I am beginner in c++, and hence apologies for this silly question. I am posting it here because I cannot find a similar answer on stackoverflow.
I was progressing through exceptions in C++ and as I was doing some hands on with custom exceptions, I have this code
class MyException: public std::exception{
public:
virtual const char* what() const throw() {
return "something bad happened";
}
};
// class that throws above exception
class canGoWrong {
public:
canGoWrong(){
throw MyException();
}
};
The above code was shown by the teacher. The constructor just implemented a virtual function defined in the base class exception
. I got till there.
Now when I was trying a different version to practice, I tried to use a custom function instead of re-defining the virtual (as c++ doesn't strictly enforce the concept of interface, please correct me if I am wrong here.)
I wrote it as
class my_custom_shit_exception: public std::exception {
public:
const char* show() { // I omitted the const throw() here
return "This is an error encountered\n";
}
};
class myclass {
public:
myclass() {
throw my_custom_shit_exception();
}
};
To summarise, I didn't find a difference in behaviour in both ways
public:
const char* show() {
return "This is an error encountered\n";
}
virtual const char* what() const throw() {
return "something bad happened";
}
const throw()
used in the what()
virtual function? What difference it makes?Thanks to all.
The function signature
class std::exception {
//...
public:
virtual const char* what() const throw();
//...
};
can be read as: what
is a virtual member function of std::exception
which returns a pointer to a constant character (array) and which does not modify members of that object (hence the 2nd const
) and which guarantees not to throw an exception in its code.

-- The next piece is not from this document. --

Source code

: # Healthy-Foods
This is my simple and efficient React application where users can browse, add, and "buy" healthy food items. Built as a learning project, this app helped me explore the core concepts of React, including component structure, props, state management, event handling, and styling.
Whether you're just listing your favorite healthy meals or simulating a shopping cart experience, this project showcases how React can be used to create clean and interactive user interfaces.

Beware that the exception-specification is nowadays deprecated: Instead, since C++11 there is the noexcept
specifier to declare functions that "guarantee" not to throw exceptions. Additionally, since C++17 the throw()
has become a synonym for noexcept(true)
, but with a slightly different behaviour.
For more details, refer to this description of noexcept
.
There it also says: "Note that a noexcept specification on a function is not a compile-time check; it is merely a method for a programmer to inform the compiler whether or not a function should throw exceptions. The compiler can use this information to enable certain optimizations on non-throwing functions [...]".